Site icon Fabius Maximus website

The Army is losing good people. That is only a symptom of a more serious problem.

Yet again the public has discovered that our Army has difficulty retaining good people.  A big story, but only in the sense that Columbus discovering America was a big story.  In both cases, the thing discovered was already there for a long time, had been repeatedly “discovered” — and the discovery was only one incident in an important and larger process.

Esp note this:  Army Effort to Retain Captains Falls Short of Goal, Wall Street Journal, 26 January — subscription-only:

“The program persuaded 11,933 captains to commit to additional Army service, short of the 14,184 goal. The military will pay out more than $349 million in bonuses to the officers who took the incentives.  All told, 67.6% of those eligible for the program — which offered officers cash bonuses of as much as $35,000, the ability to choose their next assignment or military-funded graduate school — agreed to serve another one to three years in the Army.”

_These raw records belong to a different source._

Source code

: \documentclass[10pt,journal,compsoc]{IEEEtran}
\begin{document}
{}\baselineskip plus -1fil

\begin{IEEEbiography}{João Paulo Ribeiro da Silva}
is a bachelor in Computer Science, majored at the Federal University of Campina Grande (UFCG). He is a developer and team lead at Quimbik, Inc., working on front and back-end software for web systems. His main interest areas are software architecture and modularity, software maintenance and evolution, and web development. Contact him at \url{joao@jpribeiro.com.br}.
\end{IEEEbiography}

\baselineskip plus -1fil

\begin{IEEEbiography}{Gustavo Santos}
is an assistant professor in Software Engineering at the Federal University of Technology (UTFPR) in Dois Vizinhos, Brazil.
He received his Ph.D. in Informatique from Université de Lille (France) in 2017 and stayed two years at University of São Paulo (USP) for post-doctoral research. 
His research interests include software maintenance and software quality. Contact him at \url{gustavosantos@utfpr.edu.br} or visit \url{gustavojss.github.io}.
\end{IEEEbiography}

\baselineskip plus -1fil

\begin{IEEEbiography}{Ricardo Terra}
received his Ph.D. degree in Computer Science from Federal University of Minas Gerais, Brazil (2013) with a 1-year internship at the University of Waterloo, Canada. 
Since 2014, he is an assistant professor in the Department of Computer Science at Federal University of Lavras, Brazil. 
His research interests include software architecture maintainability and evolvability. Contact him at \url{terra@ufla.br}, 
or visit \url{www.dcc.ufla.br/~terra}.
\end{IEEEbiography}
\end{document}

LTC Nagl leaving is a loss to the army.  The departure of so many of the Army’s top COIN experts is bad.  But these represent only the surface of a serious problem.  Zenpundit digs to find a more serious issue in his post Canaries in the mineshaft:

Nagl is merely the well-known face of an ominous trend. When an institution – be it military, educational, corporate, civic, religious – reaches a point where it is merely a farm team that regularly sends it’s best and it’s brightest elsewhere then it is an institution on it’s way out.

Even this does not go to the core:  the Army’s senior leadership has known of this critical weakness for over a decade and still not seriously addressed it.  Only a very sick institution does not respond to serious problems after their discovery.  In The Army’s greatest crisis I give links to seven major reports over three years (2000 – 2001) about this.  Nor were these the first, as the issue was well-known in the late 1990’s, and probably before that.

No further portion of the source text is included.